**Work to be completed**
Each line from the material with the word "david" in it must be copied.

**Input data**

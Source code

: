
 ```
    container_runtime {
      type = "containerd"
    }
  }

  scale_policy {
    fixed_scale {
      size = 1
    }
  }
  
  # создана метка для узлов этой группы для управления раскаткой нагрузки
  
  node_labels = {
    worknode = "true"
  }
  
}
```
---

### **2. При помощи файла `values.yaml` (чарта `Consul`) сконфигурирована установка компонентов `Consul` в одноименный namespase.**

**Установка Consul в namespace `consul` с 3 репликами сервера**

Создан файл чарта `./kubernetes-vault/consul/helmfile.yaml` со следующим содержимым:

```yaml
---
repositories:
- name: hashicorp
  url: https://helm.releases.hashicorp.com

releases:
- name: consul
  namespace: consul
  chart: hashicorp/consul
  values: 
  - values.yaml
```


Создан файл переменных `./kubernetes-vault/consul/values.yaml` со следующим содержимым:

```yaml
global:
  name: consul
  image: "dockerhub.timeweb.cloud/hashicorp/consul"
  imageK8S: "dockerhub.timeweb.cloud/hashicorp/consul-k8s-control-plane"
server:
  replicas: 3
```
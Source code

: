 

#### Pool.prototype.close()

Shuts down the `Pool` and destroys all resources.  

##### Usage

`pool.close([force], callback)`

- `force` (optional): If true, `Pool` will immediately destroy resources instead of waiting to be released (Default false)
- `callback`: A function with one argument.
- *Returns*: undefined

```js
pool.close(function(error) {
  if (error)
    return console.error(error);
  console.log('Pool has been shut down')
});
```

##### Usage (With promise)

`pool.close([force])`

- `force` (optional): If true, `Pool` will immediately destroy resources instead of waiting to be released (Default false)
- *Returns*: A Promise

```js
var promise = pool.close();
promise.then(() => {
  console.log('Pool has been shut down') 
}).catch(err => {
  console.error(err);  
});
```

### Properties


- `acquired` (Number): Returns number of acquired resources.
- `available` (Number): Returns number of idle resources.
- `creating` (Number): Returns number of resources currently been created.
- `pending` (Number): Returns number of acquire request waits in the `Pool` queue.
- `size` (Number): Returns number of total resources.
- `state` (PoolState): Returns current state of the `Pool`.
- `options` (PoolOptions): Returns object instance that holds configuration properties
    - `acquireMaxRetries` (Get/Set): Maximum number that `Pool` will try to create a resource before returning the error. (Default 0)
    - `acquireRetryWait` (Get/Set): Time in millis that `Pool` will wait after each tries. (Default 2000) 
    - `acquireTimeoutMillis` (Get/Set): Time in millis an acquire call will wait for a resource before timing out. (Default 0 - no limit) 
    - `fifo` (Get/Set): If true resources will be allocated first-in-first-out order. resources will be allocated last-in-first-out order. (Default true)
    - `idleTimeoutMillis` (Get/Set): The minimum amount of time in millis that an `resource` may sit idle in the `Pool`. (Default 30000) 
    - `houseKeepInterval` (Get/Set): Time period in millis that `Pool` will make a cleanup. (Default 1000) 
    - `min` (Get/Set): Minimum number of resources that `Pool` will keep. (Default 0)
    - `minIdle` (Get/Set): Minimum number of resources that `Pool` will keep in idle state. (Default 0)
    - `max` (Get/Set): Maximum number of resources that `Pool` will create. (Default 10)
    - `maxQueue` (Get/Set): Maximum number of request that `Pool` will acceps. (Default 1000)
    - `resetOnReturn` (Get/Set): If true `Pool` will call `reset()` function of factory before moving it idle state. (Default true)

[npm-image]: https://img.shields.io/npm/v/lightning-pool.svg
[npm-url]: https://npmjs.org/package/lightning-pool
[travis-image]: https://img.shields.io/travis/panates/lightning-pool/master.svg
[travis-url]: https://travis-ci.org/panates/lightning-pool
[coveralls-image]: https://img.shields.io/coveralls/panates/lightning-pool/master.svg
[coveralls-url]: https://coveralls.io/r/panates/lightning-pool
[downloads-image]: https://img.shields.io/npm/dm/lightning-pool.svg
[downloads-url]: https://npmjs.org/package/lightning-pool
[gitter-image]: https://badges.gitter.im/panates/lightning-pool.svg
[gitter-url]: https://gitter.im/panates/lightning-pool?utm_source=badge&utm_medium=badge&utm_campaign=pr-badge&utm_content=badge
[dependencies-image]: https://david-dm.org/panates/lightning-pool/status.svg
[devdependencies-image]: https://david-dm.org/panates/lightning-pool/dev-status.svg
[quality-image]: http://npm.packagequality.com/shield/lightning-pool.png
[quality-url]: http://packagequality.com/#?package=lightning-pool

**Answer to the exercise**
[dependencies-image]: https://david-dm.org/panates/lightning-pool/status.svg
[devdependencies-image]: https://david-dm.org/panates/lightning-pool/dev-status.svg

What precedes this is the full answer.